Il tutto interfacciandosi con l’Agenzia delle Entrate, che deve avere sempre chiara la situazione degli incassi. «Non ci sono più alibi per chi,
da quasi due anni, si prende gioco delle istituzioni - spiegano da Federalberghi - Airbnb deve riscuotere la cedolare secca sulle locazioni brevi e comunicare all’Agenzia delle Entrate i nomi dei locatari e i relativi redditi. D’altro canto, non si vede quali motivi impediscano la riscossione, considerato che il portale già svolge, sia in Italia (per conto di alcuni comuni) sia all’estero, attività simili a quelle che vengono contestate, e che addirittura informa pubblicamente gli host italiani del fatto che potrebbe essere chiamata a riscuotere imposte e raccogliere dati».
Secondo quanto dichiarato in giudizio dallo stesso Airbnb, le somme da versare annualmente in Italia, rapportate ai ricavi del 2016, sarebbero state pari a circa 130 milioni di euro. Considerando che nel frattempo il numero di annunci pubblicato sul portale è cresciuto a dismisura (222.787 ad agosto 2016, 397.314 ad agosto 2018), si può stimare che nei primi diciotto mesi di (mancata) applicazione dell’imposta Airbnb abbia omesso il versamento di più di 250 milioni di euro.

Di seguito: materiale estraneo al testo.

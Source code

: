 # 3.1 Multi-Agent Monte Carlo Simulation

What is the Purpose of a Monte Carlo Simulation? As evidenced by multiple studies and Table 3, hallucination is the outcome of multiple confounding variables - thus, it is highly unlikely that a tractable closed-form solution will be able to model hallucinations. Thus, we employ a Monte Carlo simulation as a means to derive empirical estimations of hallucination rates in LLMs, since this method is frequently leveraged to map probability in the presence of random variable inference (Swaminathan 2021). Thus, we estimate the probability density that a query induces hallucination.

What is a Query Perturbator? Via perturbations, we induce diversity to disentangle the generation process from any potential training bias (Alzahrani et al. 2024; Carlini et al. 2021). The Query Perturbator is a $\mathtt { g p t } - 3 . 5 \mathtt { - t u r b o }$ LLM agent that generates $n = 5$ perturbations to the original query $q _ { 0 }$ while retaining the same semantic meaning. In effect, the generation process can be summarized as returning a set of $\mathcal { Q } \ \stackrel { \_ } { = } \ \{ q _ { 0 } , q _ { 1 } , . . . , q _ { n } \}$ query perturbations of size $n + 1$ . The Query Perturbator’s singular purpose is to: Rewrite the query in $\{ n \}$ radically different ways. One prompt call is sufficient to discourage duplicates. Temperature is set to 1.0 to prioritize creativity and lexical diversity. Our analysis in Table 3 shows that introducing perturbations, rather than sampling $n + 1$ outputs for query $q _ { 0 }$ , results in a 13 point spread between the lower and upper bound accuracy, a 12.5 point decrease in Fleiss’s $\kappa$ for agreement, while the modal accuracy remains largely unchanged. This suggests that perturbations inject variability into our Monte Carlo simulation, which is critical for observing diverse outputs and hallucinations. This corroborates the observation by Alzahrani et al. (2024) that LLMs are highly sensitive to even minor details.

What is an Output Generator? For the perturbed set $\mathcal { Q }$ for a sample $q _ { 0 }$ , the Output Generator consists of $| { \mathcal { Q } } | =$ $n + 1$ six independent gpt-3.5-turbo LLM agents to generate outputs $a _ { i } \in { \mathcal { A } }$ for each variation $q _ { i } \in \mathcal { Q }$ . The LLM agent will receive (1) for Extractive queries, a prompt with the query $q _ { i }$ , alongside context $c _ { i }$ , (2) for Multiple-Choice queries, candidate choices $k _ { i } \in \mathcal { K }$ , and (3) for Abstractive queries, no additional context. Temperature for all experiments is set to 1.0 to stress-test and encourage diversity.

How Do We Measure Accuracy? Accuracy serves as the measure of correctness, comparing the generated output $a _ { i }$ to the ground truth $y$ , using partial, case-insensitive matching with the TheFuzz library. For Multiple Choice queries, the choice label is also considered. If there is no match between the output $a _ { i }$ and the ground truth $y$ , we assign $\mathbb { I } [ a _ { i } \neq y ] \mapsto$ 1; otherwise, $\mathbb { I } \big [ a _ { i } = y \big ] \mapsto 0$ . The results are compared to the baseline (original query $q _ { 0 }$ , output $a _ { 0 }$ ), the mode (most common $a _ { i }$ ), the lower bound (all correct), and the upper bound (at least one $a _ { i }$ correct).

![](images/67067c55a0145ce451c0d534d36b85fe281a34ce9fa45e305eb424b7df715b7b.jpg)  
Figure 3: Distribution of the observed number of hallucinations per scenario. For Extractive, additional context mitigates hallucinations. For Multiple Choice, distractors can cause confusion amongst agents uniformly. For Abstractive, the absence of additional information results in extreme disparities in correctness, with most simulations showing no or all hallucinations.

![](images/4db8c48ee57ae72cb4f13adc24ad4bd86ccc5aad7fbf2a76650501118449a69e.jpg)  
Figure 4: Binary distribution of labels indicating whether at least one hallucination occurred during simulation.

Il Tar, nel dichiarare infondate le doglianze di Airbnb, ha rammentato che gli intermediari sono «sanzionabili per le omesse o incomplete ritenute da effettuare a partire dal 12 settembre 2017 e da versare entro il 16 ottobre 2017».
«Ci auguriamo - conclude Federalberghi - che la decisione del Tar faccia riflettere le amministrazioni locali che troppo spesso si genuflettono dinanzi ad evasori conclamati e stringono con loro accordi privi di trasparenza, che consentono agli abusivi di continuare a prosperare sotto lo scudo dell’anonimato. L’opera di bonifica del mercato è appena agli inizi e confidiamo che il Ministro del Turismo dia seguito in tempi brevi alle misure annunciate durante l’incontro con gli organi direttivi di Federalberghi, che prevedono l’istituzione di un registro nazionale degli alloggi turistici, assegnando ad ognuno di essi un codice identificativo e vietando ai portali di mettere in vendita le strutture prive del codice».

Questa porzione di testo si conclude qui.